Culture & Research Philosophy

Our interdisciplinary team works at the frontier of natural language processing and human-computer interaction, guided by curiosity and scientific rigor:

  • Experimental: Conduct reproducible experiments that advance fundamental understanding.
  • Computational: Leverage algorithms, models, and coding expertise to tackle challenging questions.

Lab Entry

We welcome students from all disciplines with strong curiosity and a passion for rigorous, original research.

Research Topics

We focus on thought-provoking, high-impact questions in AI and HCI.

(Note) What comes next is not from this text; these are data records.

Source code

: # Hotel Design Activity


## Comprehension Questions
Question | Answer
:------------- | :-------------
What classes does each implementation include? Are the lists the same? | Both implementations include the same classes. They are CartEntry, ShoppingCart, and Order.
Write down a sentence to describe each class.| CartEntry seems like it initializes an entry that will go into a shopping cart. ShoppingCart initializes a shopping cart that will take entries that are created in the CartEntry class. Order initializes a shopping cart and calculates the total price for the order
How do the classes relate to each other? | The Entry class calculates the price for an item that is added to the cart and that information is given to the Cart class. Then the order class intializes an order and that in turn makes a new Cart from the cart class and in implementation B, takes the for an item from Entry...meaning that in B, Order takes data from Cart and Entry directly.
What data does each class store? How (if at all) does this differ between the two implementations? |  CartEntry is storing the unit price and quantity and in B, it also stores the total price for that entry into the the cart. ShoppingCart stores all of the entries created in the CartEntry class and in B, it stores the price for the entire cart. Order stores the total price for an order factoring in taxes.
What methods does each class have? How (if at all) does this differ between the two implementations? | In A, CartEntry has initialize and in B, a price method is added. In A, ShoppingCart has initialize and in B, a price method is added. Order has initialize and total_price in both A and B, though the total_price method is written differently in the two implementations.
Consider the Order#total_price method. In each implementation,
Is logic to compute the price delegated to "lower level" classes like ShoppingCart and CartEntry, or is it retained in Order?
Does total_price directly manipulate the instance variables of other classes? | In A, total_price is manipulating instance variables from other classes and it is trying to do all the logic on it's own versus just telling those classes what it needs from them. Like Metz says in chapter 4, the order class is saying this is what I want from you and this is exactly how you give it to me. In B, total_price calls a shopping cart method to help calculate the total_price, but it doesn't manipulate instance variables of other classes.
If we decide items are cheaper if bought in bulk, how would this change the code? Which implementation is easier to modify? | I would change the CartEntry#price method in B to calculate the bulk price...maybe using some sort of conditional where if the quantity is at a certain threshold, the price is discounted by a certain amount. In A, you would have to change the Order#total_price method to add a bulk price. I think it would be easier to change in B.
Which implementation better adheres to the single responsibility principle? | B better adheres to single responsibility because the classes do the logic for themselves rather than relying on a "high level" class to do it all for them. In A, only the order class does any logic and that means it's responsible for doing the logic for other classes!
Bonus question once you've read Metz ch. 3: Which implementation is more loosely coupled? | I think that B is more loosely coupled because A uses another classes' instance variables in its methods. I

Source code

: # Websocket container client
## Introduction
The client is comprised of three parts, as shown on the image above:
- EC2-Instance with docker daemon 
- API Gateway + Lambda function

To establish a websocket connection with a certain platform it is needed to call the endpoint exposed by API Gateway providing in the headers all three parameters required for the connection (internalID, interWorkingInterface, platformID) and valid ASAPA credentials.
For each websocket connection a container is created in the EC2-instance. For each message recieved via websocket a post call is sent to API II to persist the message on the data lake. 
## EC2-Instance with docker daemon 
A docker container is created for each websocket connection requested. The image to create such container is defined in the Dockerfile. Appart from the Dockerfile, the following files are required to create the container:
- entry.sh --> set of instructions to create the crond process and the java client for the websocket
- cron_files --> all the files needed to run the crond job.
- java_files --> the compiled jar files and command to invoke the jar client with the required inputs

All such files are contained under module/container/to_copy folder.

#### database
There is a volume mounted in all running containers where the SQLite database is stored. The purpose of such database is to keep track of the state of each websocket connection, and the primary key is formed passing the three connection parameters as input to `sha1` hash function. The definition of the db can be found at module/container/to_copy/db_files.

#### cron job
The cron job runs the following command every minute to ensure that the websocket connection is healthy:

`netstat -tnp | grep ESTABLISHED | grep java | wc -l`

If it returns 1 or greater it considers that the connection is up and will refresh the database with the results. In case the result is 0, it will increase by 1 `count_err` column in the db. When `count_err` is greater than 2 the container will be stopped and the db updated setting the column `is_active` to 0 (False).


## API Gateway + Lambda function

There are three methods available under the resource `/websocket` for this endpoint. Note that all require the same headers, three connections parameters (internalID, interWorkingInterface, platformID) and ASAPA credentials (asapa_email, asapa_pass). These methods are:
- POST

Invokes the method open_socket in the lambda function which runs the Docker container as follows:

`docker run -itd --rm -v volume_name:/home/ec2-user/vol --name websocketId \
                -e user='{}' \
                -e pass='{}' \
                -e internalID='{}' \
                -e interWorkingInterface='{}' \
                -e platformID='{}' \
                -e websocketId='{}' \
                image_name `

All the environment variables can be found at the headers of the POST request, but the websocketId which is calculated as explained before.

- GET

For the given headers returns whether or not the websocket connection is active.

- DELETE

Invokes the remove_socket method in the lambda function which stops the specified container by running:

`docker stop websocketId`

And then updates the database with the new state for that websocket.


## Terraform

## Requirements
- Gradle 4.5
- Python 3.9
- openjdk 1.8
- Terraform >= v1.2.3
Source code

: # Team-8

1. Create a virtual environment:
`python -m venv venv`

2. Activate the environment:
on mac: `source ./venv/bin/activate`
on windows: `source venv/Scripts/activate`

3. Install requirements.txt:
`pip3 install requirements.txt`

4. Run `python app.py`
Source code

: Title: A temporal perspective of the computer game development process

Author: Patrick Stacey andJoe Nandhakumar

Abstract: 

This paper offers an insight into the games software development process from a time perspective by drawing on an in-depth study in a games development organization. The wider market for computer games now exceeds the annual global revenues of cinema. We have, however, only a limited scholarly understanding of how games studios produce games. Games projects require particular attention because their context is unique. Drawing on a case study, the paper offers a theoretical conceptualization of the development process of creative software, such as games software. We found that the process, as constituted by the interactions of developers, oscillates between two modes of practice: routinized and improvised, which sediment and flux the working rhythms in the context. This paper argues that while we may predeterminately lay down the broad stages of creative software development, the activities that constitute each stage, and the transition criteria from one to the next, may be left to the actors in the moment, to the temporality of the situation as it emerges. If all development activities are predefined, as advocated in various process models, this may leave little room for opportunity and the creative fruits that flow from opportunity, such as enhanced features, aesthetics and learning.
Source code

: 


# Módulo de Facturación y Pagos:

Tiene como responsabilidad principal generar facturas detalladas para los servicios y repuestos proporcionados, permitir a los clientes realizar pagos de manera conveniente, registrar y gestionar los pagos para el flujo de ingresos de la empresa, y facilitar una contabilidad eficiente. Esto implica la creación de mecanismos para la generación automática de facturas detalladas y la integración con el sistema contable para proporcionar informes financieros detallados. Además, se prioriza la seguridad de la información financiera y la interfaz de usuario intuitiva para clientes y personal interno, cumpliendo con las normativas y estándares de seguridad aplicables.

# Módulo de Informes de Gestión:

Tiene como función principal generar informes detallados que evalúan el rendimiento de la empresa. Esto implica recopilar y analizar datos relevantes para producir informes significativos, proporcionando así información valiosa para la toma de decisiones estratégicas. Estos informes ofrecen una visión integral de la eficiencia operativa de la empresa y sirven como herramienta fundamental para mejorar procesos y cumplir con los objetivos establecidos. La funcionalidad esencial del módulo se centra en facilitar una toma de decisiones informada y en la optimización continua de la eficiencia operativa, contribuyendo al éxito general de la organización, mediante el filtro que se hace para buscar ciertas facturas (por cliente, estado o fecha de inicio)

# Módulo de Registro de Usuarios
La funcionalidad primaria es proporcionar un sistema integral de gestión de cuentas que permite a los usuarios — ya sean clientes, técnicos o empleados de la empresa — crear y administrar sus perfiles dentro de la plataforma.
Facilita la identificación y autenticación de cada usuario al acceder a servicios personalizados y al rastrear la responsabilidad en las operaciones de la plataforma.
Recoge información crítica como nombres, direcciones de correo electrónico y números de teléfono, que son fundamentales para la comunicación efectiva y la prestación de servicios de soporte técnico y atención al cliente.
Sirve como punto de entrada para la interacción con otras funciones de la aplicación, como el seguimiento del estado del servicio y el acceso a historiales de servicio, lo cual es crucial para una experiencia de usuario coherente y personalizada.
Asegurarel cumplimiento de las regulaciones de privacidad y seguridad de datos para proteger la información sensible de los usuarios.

  1. Small Language Models
    Topic 1: Small Language Models (SLM)
    • How small can a language model get before its reasoning and generative capabilities collapse?
    • Can we distill complex knowledge into compact models without losing robustness or generalization?
    • How can SLMs adapt to new domains or languages with minimal data?
  2. Multilingual Speech Recognition
    Topic 2: Multilingual & Mixed-Language Speech Recognition
    • How do humans switch effortlessly between languages, and can machines emulate this ability?
    • Can we create robust recognition systems for low-resource languages and mixed-language conversations?
    • What are the limits of speaker diarization in noisy, real-world environments?
  3. Voice Cloning & Avatars
    Topic 3: Voice Cloning & Talking Avatars
    • Is it possible to replicate a person’s voice with only seconds of audio without artifacts?
    • How do we make talking avatars convey emotion and personality convincingly?
    • What are the ethical boundaries in creating hyper-realistic synthetic voices and avatars?
  4. LLM Human Understanding
    Topic 4: LLMs that Truly Understand Humans
    • Can a machine model human beliefs, values, and biases without replicating harmful stereotypes?
    • How can LLMs reason about human emotion and culture in context-sensitive ways?
    • Is it possible to quantify and evaluate “understanding” in a machine?